Quando un cavo si corrode, oltre a perdere le sue capacità meccaniche aumenta anche di volume ed è proprio questo aumento di volume che ha provocato delle spaccature nel cemento, indebolendo la struttura. La corrosione ha letteralmente consumato i cavi, indebolendo e limitando notevolmente la capacità di sostenere i pesi. A questo punto, nel momento in cui anche un solo strallo non era più in grado di reggere il peso, si sono sfilati i cavi d’acciaio dal rivestimento di cemento e lo strallo si è spezzato. Poi il peso dei veicoli e quello dell'impalcato stesso hanno innescato il crollo dell’intera pila. Plausibilmente è questa la dinamica dell’innesco.
La ridondanza
Come abbiamo detto prima, il peso dell’impalcato era suddiviso in 4 punti. Quindi, quando un sostegno è venuto meno, il sistema è uscito dal suo equilibrio, crollando su se stesso, perché la struttura non era ridondante.

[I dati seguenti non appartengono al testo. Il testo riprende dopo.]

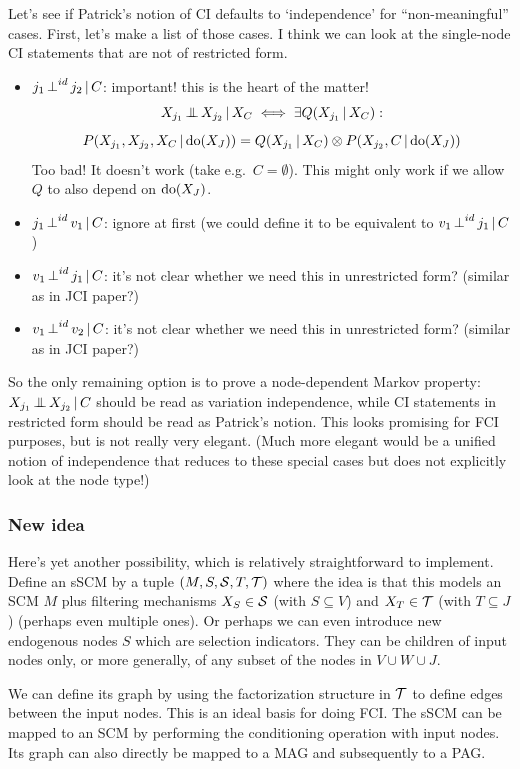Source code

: Let's see if Patrick's notion of CI defaults to `independence' for ``non-meaningful'' cases. 
First, let's make a list of those cases.
I think we can look at the single-node CI statements that are not of restricted form.
\begin{itemize}
  \item $j_1 \idPerp j_2 \given C$: important! this is the heart of the matter!
    $$X_{j_1} \Indep X_{j_2} \given X_C \iff \exists Q(X_{j_1} \given X_C):$$
    $$ P(X_{j_1},X_{j_2},X_C \given \doit(X_J)) = Q(X_{j_1} \given X_C) \otimes P(X_{j_2},C \given \doit(X_J))$$
    Too bad! It doesn't work (take e.g.\ $C=\emptyset$).
    This might only work if we allow $Q$ to also depend on $\doit(X_J)$.
  \item $j_1 \idPerp v_1 \given C$: ignore at first (we could define it to be equivalent to $v_1 \idPerp j_1 \given C$)
  \item $v_1 \idPerp j_1 \given C$: it's not clear whether we need this in unrestricted form? (similar as in JCI paper?)
  \item $v_1 \idPerp v_2 \given C$: it's not clear whether we need this in unrestricted form? (similar as in JCI paper?)
\end{itemize}

So the only remaining option is to prove a node-dependent Markov property:
$X_{j_1} \Indep X_{j_2} \given C$ should be read as variation independence, while CI statements in restricted form should be read as Patrick's notion.
This looks promising for FCI purposes, but is not really very elegant.
(Much more elegant would be a unified notion of independence that reduces to these special cases but does not explicitly look at the node type!)

\subsubsection{New idea}

Here's yet another possibility, which is relatively straightforward to implement.
Define an sSCM by a tuple $\lt M, S, \C{S}, T, \C{T} \rt$ where the idea is that this models an SCM $M$ plus filtering mechanisms $X_S \in \C{S}$ (with $S \subseteq V$) and $X_T \in \C{T}$ (with $T \subseteq J$) (perhaps even multiple ones).
Or perhaps we can even introduce new endogenous nodes $S$ which are selection indicators.
They can be children of input nodes only, or more generally, of any subset of the nodes in $V \cup W \cup J$.

We can define its graph by using the factorization structure in $\C{T}$ to define edges between the input nodes.
This is an ideal basis for doing FCI.
The sSCM can be mapped to an SCM by performing the conditioning operation with input nodes.
Its graph can also directly be mapped to a MAG and subsequently to a PAG.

La ridondanza strutturale rappresenta la capacità di un’infrastruttura di ridistribuire le forze all’interno del suo stesso sistema. In parole semplici, se un elemento strutturale viene meno questo non provoca il crollo dell'intera struttura, perché il peso si distribuisce su altri parti portanti. Ma il ponte Morandi non aveva per niente questa caratteristica, che invece oggi è una norma. Infatti se vediamo i ponti strallati più moderni si vede bene che non hanno un unico strallo ma ne hanno diversi.

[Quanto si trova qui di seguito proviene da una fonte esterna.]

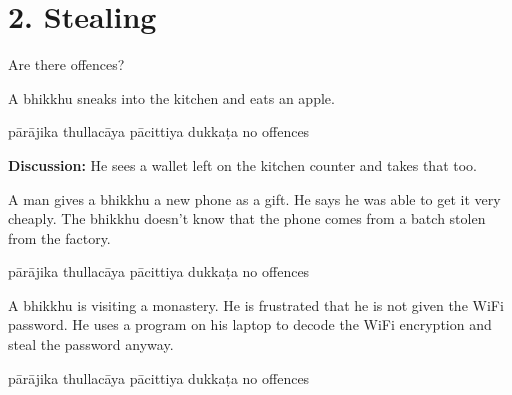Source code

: \chapter{2. Stealing}
\renewcommand*{\theChapterTitle}{2. Stealing}

\begin{exam}{\autoExamName}

\begin{problem*}

  Are there offences?

\begin{parts}

  \item A bhikkhu sneaks into the kitchen and eats an apple.

  \bigskip

  \begin{answers}{5}
    \bChoices
     pārājika\eAns
     thullacāya\eAns
     pācittiya\eAns
     dukkaṭa\eAns
     no offences\eAns
    \eChoices
  \end{answers}

  \bigskip

  \textbf{Discussion:} He sees a wallet left on the kitchen counter and takes that too.

  \bigskip

  \item A man gives a bhikkhu a new phone as a gift. He says he was able to get it very cheaply.
  The bhikkhu doesn't know that the phone comes from a batch stolen from the factory. 

  \bigskip

  \begin{answers}{5}
    \bChoices
     pārājika\eAns
     thullacāya\eAns
     pācittiya\eAns
     dukkaṭa\eAns
     no offences\eAns
    \eChoices
  \end{answers}

  \bigskip

  \item A bhikkhu is visiting a monastery. He is frustrated that he is not given
    the WiFi password. He uses a program on his laptop to decode the WiFi encryption
    and steal the password anyway.

  \bigskip

  \begin{answers}{5}
    \bChoices
     pārājika\eAns
     thullacāya\eAns
     pācittiya\eAns
     dukkaṭa\eAns
     no offences\eAns
    \eChoices
  \end{answers}


\end{parts}
\end{problem*}
\end{exam}
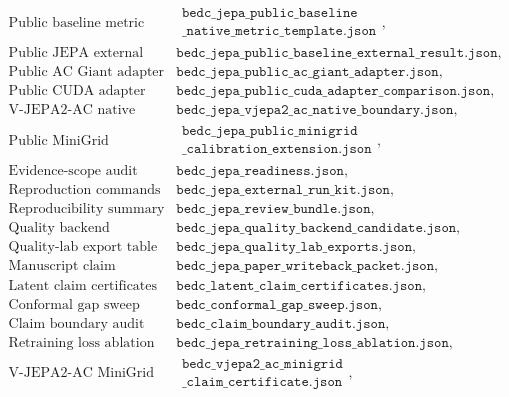 {$$\begin{array}{ll}
\text{Public baseline metric template} &
\begin{array}{l}\texttt{bedc\_jepa\_public\_baseline}\\\texttt{\_native\_metric\_template.json}\end{array},\\
\text{Public JEPA external result} & \texttt{bedc\_jepa\_public\_baseline\_external\_result.json},\\
\text{Public AC Giant adapter} & \texttt{bedc\_jepa\_public\_ac\_giant\_adapter.json},\\
\text{Public CUDA adapter comparison} & \texttt{bedc\_jepa\_public\_cuda\_adapter\_comparison.json},\\
\text{V-JEPA2-AC native boundary} & \texttt{bedc\_jepa\_vjepa2\_ac\_native\_boundary.json},\\
\text{Public MiniGrid calibration extension} &
\begin{array}{l}\texttt{bedc\_jepa\_public\_minigrid}\\\texttt{\_calibration\_extension.json}\end{array},\\
\text{Evidence-scope audit} & \texttt{bedc\_jepa\_readiness.json},\\
\text{Reproduction commands} & \texttt{bedc\_jepa\_external\_run\_kit.json},\\
\text{Reproducibility summary} & \texttt{bedc\_jepa\_review\_bundle.json},\\
\text{Quality backend candidate} & \texttt{bedc\_jepa\_quality\_backend\_candidate.json},\\
\text{Quality-lab export table} & \texttt{bedc\_jepa\_quality\_lab\_exports.json},\\
\text{Manuscript claim summary} & \texttt{bedc\_jepa\_paper\_writeback\_packet.json},\\
\text{Latent claim certificates} & \texttt{bedc\_latent\_claim\_certificates.json},\\
\text{Conformal gap sweep} & \texttt{bedc\_conformal\_gap\_sweep.json},\\
\text{Claim boundary audit} & \texttt{bedc\_claim\_boundary\_audit.json},\\
\text{Retraining loss ablation} & \texttt{bedc\_jepa\_retraining\_loss\_ablation.json},\\
\text{V-JEPA2-AC MiniGrid certificates} &
\begin{array}{l}\texttt{bedc\_vjepa2\_ac\_minigrid}\\\texttt{\_claim\_certificate.json}\end{array},\\

\end{array}$$}
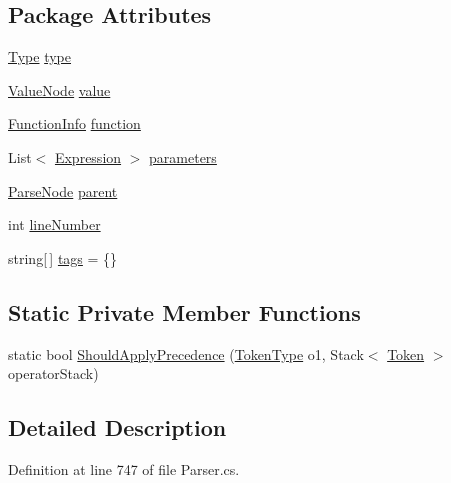 \subsection*{Package Attributes}
\begin{DoxyCompactItemize}
\item 
\hyperlink{a00098_aceddb5496ccffe668bced2d131e4bf86}{Type} \hyperlink{a00098_ad55c92df835006328bc2a79a8f91efb9}{type}
\item 
\hyperlink{a00182}{Value\-Node} \hyperlink{a00098_a569e516782891544c334ff8131b23108}{value}
\item 
\hyperlink{a00100}{Function\-Info} \hyperlink{a00098_a9c1859ce5ad4c86ded8dd0d61da61320}{function}
\item 
List$<$ \hyperlink{a00098}{Expression} $>$ \hyperlink{a00098_a7b21380bead8ae08b2cfc6594edab32c}{parameters}
\item 
\hyperlink{a00142}{Parse\-Node} \hyperlink{a00142_af313a82103fcc2ff5a177dbb06b92f7b}{parent}
\item 
int \hyperlink{a00142_a18b493382de0fde5b4299c1bd2250075}{line\-Number}
\item 
string\mbox{[}$\,$\mbox{]} \hyperlink{a00142_a58b3a15788fd2d4127d73619dc6d04ae}{tags} = \{\}
\end{DoxyCompactItemize}
\subsection*{Static Private Member Functions}
\begin{DoxyCompactItemize}
\item 
static bool \hyperlink{a00098_a5004a8eaa00b2b55856ecb4f339033fb}{Should\-Apply\-Precedence} (\hyperlink{a00045_a301aa7c866593a5b625a8fc158bbeace}{Token\-Type} o1, Stack$<$ \hyperlink{a00167}{Token} $>$ operator\-Stack)
\end{DoxyCompactItemize}


\subsection{Detailed Description}


Definition at line 747 of file Parser.\-cs.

Cosa hanno stabilito le indagini sul crollo
Per capire cosa è successo quel giorno, e stabilire quindi le responsabilità, i periti per le indagini preliminari hanno analizzato delle porzioni di tutta la parte crollata. In particolare si sono concentrati sul reperto 132. Grazie a questo, gli investigatori hanno accertato che il 99% dei cavi all’interno degli stralli della pila 9 erano corrosi e hanno affermato che:
“L’acciaio era in uno stato corrosivo di tipo generalizzato di lungo periodo, dovuto alla presenza di umidità e contemporanea presenza di elementi aggressivi come solfuri, derivati dello zolfo, e cloruri”.
Quindi la tragedia era imminente. Ovviamente ci sono ancora delle indagini in corso e solo il tempo potrà stabilire con certezza le cause. Ma una cosa di cui gli investigatori sono abbastanza certi è che su quel ponte non si faceva manutenzione e che quindi doveva essere sospesa la circolazione. Persino l’Ing. Morandi, che nel 1979 era andato a vedere le condizioni del ponte, aveva osservato le crepe sugli stralli di cui parlavamo prima.

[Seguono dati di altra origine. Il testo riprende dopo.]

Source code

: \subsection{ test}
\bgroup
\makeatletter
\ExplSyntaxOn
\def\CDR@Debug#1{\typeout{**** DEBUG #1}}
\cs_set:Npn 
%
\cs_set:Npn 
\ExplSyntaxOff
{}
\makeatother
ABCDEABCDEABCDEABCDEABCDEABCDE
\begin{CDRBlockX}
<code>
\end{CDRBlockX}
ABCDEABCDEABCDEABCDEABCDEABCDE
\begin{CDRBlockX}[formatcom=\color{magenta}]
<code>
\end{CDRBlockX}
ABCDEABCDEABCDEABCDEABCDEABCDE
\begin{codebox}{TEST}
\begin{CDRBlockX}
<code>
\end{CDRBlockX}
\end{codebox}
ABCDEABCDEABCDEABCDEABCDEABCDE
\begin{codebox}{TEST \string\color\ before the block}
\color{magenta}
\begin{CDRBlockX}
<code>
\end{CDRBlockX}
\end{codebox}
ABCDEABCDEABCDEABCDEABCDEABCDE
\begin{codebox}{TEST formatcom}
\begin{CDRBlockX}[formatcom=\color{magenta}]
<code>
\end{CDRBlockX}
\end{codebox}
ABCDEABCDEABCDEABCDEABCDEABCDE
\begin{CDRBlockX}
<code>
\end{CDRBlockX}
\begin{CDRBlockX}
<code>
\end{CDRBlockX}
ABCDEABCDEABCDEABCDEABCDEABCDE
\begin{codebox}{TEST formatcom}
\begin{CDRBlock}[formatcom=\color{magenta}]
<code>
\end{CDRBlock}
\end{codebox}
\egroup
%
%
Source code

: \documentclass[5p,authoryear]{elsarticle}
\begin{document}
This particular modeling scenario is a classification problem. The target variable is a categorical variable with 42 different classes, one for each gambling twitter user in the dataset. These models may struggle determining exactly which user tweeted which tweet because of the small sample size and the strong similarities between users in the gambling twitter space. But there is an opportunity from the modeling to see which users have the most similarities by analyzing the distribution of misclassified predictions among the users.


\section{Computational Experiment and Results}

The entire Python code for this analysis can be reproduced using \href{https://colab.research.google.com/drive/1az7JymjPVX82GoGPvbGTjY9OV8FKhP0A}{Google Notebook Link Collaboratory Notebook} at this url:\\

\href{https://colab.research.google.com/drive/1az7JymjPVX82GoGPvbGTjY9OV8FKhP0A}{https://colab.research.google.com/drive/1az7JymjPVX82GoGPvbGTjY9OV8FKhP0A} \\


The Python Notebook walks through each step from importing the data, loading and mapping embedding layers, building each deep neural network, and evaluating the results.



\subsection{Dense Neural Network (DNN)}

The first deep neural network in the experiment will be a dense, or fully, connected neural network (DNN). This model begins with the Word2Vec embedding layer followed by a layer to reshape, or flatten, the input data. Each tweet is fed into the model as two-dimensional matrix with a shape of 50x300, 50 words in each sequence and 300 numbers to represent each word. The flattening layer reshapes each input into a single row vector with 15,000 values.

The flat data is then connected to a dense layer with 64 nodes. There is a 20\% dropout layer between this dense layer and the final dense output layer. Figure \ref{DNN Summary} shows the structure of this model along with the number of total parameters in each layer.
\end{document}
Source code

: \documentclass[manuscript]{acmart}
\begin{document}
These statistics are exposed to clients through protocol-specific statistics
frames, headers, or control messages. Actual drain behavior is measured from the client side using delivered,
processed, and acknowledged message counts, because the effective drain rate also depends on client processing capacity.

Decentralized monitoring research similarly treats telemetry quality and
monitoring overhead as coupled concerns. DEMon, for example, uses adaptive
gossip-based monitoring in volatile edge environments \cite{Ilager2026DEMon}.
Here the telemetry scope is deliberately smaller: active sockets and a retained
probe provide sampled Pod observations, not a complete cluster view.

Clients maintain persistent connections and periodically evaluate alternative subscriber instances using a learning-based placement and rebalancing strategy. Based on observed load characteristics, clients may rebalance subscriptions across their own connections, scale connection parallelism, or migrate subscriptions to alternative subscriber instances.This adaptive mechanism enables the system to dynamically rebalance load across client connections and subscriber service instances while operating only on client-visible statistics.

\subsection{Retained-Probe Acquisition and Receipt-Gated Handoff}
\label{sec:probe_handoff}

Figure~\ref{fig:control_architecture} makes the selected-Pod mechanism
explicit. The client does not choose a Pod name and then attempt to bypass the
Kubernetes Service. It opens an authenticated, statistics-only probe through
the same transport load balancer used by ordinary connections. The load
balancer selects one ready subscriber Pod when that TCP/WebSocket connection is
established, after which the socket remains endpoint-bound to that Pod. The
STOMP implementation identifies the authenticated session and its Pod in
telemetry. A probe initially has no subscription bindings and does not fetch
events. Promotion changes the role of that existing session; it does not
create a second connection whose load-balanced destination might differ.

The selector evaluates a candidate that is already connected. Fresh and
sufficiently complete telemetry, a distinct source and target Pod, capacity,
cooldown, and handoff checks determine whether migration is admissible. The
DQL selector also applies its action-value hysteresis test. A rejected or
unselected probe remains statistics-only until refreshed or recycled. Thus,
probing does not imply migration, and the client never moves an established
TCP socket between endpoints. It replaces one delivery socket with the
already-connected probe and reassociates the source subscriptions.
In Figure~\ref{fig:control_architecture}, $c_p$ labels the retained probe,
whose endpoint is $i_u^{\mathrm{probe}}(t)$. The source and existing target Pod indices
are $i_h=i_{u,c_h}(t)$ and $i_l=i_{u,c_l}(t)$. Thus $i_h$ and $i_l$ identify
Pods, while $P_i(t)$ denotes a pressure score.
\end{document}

In quell’occasione aveva detto che ponti di questo genere erano propensi al deterioramento a causa dell’ambiente in cui si trovano e ha ammesso che, al momento della costruzione, non si era ancora in possesso tutte le nozioni sulla durabilità dei materiali. Insomma, lui un campanello d’allarme lo aveva lanciato. Come parziale soluzione nel 1992 furono sostituiti gli stralli della pila 11, mentre quelli delle pile 9 e 10 non furono toccati rimanendo così per altri 25 anni. In tempi più recenti anche altre ispezioni avevano annunciato un importante stato di corrosione nelle parti portanti del ponte, ma nulla è stato fatto. Su questo ovviamente ci asteniamo dal fare considerazioni, perché il processo è appena iniziato e si devono ancora stabilire le responsabilità.
In ricordo delle vittime del crollo del Viadotto Polcévera.